RIKEN Center for Developmental Biology (CDB)
2-2-3 Minatojima minamimachi, Chuo-ku, Kobe 650-0047, Japan

Cv2 boosts BMP signal
PDF Download

November 28, 2006 – Potent signaling factors, such as the bone morphogenetic protein (BMP) family of molecules, need to be regulated by a system of checks and balances to ensure that they operate at precisely the right time, location and intensity during development. Their ability to effect fundamental changes in cellular differentiation means that this regulation is frequently negative, preventing them from working in inappropriate contexts; the BMPs, which have a powerful ventralizing effect, are famously counteracted by a set of BMP antagonists, such as chordin, in the dorsal side of the embryo. But positive regulation plays an important role as well, when an amplified signaling is called for at a particular site or stage. In the fly, the chordin homolog Sog is believed to upregulate BMP in some contexts, but in vertebrates, the case for BMP potentiation is less clear.

Now, in an article published in the journal Development, Makoto Ikeya and colleagues in the Laboratory for Organogenesis and Neurogenesis (Yoshiki Sasai; Group Director) report a gene, Cv2, which acts as a local enhancer of BMP signaling in mouse development. Named for its homology to the Drosophila gene crossveinless 2, which enhances BMP activity in the formation of cross-veins in the fly wing, mouse Cv2 works to amplify BMP signaling in the development of a number of tissue and organ systems, including bone, cartilage, kidney and eye.

The deletion of one copy of BMP4 strongly and cooperatively enhanced the vertebral defect of mCv2-/- mutants, causing reduction of the vertebral body in size and of its ossification and suppression of vertebral arch development. Moreover, the reduction of the BMP4 gene dosage synergistically increased the frequency of the microphthalamic phenotype.

The study began with a database search that identified several mouse genes, including Cv2, related to the BMP regulators chordin and kielin. Ikeya et al generated knockout mice carrying a null mutation for Cv2 to study its role in murine embryogenesis. Although the appearance of these mutants was not dramatically different than that of wild type animals, they showed a range of embryonic phenotypes and all died in the perinatal period. Multiple defects were observed in skeletal and cartilage development, resulting in a shortened trunk. Affected regions included the bones of the spine, ribs, skull and limbs, and cartilage in the pharynx and trachea.

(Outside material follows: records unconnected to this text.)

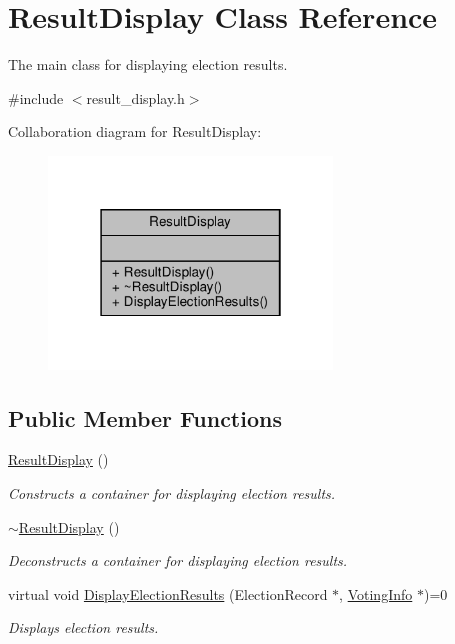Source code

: \hypertarget{classResultDisplay}{}\section{Result\+Display Class Reference}
\label{classResultDisplay}


The main class for displaying election results.  




{\ttfamily \#include $<$result\+\_\+display.\+h$>$}



Collaboration diagram for Result\+Display\+:
\nopagebreak
\begin{figure}[H]
\begin{center}
\leavevmode
\includegraphics[width=214pt]{classResultDisplay__coll__graph}
\end{center}
\end{figure}
\subsection*{Public Member Functions}
\begin{DoxyCompactItemize}
\item 
\mbox{\label{classResultDisplay_ab2395a9e2f5723c8a737469bef03a2b5}} 
\hyperlink{classResultDisplay_ab2395a9e2f5723c8a737469bef03a2b5}{Result\+Display} ()
\begin{DoxyCompactList}\small\item\em Constructs a container for displaying election results. \end{DoxyCompactList}\item 
\mbox{\label{classResultDisplay_a763c9837857c1dd00d06aa2fc6d357fb}} 
\hyperlink{classResultDisplay_a763c9837857c1dd00d06aa2fc6d357fb}{$\sim$\+Result\+Display} ()
\begin{DoxyCompactList}\small\item\em Deconstructs a container for displaying election results. \end{DoxyCompactList}\item 
virtual void \hyperlink{classResultDisplay_aa5c34c71893f44bf148983c0ddf35627}{Display\+Election\+Results} (Election\+Record $\ast$, \hyperlink{classVotingInfo}{Voting\+Info} $\ast$)=0
\begin{DoxyCompactList}\small\item\em Displays election results. \end{DoxyCompactList}\end{DoxyCompactItemize}


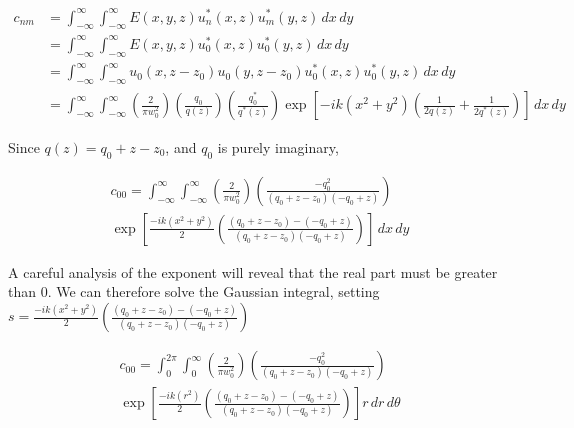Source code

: \newcommand{\intinfxy}[1]{\int^{\infty}_{- \infty} \int^{\infty}_{- \infty} #1 \,dx \,dy}
\newcommand{\intinfrt}[1]{\int^{2 \pi}_{0} \int^{\infty}_{0} #1 r \,dr \,d\theta}


\begin{align}
    c_{nm} &= \intinfxy{
    E(x,y,z) u_n^*(x,z)u_m^*(y,z)}
\\  &= \intinfxy{
    E(x,y,z) u_0^*(x,z)u_0^*(y,z)}
\\  &= \intinfxy{
    u_0(x,z-z_0)u_0(y,z-z_0) u_0^*(x,z)u_0^*(y,z)}
\\  &= \intinfxy{ \left( \frac{2}{\pi w^2_0} \right) \left( \frac{q_0}{q(z)} \right)
    \left( \frac{q^*_0}{q^*(z)} \right) \exp \left[-ik \left( x^2 + y^2  \right)
    \left( \frac{1}{2q(z)} + \frac{1}{2q^*(z)} \right) \right]}
\end{align}

Since $q(z) = q_0 + z - z_0$, and $q_0$ is purely imaginary,


\begin{multline}
    c_{00} = \intinfxy{ \left( \frac{2}{\pi w^2_0} \right)
    \left( \frac{-q^2_0}{(q_0+z-z_0)(-q_0+z)} \right) \\
    \exp \left[
    \frac{-ik \left( x^2 + y^2  \right)}{2} \left( \frac{(q_0+z-z_0)-(-q_0+z)}{(q_0+z-z_0)(-q_0+z)} \right)
    \right]}
\end{multline}

A careful analysis of the exponent will reveal that the real part must be greater than $0$.
We can therefore solve the Gaussian integral, setting $s = \frac{-ik \left( x^2 + y^2
\right)}{2} \left( \frac{(q_0+z-z_0)-(-q_0+z)}{(q_0+z-z_0)(-q_0+z)} \right)$

\begin{multline}
    c_{00} = \intinfrt{ \left( \frac{2}{\pi w^2_0} \right)
    \left( \frac{-q^2_0}{(q_0+z-z_0)(-q_0+z)} \right) \\
    \exp \left[
    \frac{-ik \left( r^2  \right)}{2} \left( \frac{(q_0+z-z_0)-(-q_0+z)}{(q_0+z-z_0)(-q_0+z)} \right)
    \right]}
\end{multline}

The pattern of these defects suggested that the loss of Cv2 prevents the differentiation of precursor cells derived from the sclerotome, a subset of cells that migrates out from the somites to give rise to the vertebrae. But analysis of gene expression by RT-PCR in tissues from the embryonic trunk indicated that the effect was not due to a simple, generalized reduction in BMP gene expression. Tests performed in cultured cells pointed instead to a role for Cv2 upstream of or at the level of the BMP molecular receptor.

Interested in the nature of the interaction between Cv2 and BMP signaling, Ikeya next generated a series of mutants engineered to full or partial deletions of both genes, and found that in mice carrying a null mutation for Cv2, the loss of a single copy of the gene BMP4 significantly intensified the defects in both vertebral and eye development, suggesting a cooperative relationship between the genes.

BMPs are known to be required for renal development as well, so the group next looked at the kidneys in the Cv2 mutants, and found that they were smaller and contained fewer renal glomeruli than normal. Taken together with the fact that the kidney mesenchyme normally strongly expresses Cv2, these findings pointed to an essential role for the gene in kidney development. On testing the effect of the loss of function of both Cv2 and the structurally similar kielin-chordin related protein (Kcp) on nephrogenesis, Ikeya et al found that the phenotype was more severe in the double mutant, indicating that the genes work together in the regulation of kidney development. Interestingly, the skeletal defects were unaltered in the Cv2/Kcp mutants.

This thoroughgoing tissue-by-tissue analysis of the effects of loss of Cv2 function reveals that the gene is required in highly specified processes to enhance BMP signaling – while vertebrae, eye and kidney are all affected, other important BMP-dependent regions, such as some skeletal components and the dorsoventral patterning of the neural tube, are not. Whether this context-sensitive pro-BMP of Cv2 is achieved by enhancing the association of BMP ligands and receptors, competition with BMP antagonists, controlling the sequestration of BMP proteins in the matrix, protecting them from protease degradation, or some other mechanism, remains unknown.